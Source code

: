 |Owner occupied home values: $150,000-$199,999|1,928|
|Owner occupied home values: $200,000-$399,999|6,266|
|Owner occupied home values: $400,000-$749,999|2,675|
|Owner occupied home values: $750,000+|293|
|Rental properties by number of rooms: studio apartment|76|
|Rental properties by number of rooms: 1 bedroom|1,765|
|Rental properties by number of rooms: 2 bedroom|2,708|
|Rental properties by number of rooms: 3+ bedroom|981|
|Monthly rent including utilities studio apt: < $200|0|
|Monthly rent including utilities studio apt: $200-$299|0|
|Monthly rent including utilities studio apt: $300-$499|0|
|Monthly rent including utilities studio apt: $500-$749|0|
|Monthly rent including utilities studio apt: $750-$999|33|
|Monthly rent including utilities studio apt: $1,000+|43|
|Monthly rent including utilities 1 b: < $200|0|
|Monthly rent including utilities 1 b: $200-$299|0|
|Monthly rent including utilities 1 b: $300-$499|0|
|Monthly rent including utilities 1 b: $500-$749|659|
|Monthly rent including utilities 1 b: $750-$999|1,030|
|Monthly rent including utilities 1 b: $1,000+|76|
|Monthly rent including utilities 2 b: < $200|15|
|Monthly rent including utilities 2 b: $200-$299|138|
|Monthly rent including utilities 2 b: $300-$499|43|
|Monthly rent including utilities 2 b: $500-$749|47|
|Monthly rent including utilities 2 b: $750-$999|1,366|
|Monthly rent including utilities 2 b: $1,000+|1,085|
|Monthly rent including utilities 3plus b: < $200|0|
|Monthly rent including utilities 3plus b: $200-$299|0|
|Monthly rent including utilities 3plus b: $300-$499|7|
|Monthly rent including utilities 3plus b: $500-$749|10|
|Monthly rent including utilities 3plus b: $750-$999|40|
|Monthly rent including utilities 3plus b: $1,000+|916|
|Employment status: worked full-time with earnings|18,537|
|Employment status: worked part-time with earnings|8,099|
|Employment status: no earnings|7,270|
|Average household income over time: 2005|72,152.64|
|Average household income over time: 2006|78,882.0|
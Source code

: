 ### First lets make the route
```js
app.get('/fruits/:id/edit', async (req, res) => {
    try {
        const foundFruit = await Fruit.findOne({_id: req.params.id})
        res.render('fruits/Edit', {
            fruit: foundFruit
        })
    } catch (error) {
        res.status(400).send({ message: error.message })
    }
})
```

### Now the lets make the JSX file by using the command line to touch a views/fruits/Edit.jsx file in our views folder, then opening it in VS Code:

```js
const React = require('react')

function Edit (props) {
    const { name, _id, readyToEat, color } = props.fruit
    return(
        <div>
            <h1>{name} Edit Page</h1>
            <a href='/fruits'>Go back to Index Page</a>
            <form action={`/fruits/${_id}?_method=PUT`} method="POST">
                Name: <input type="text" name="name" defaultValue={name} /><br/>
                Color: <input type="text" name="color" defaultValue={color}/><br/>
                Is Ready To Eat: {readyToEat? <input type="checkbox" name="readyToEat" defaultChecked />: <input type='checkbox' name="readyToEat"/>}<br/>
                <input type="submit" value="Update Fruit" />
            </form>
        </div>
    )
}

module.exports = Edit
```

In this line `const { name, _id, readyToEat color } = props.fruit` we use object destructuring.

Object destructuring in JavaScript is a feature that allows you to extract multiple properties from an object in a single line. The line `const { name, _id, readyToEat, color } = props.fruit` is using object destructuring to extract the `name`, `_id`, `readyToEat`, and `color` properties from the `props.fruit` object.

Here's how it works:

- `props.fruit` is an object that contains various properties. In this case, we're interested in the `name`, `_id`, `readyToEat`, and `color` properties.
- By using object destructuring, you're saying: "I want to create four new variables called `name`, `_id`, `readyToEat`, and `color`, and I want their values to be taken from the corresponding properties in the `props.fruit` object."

· · · · ·

Look through the entries above and find each line where the word "home" occurs; copy those lines.

: |Owner occupied home values: $150,000-$199,999|1,928|
|Owner occupied home values: $200,000-$399,999|6,266|
|Owner occupied home values: $400,000-$749,999|2,675|
|Owner occupied home values: $750,000+|293|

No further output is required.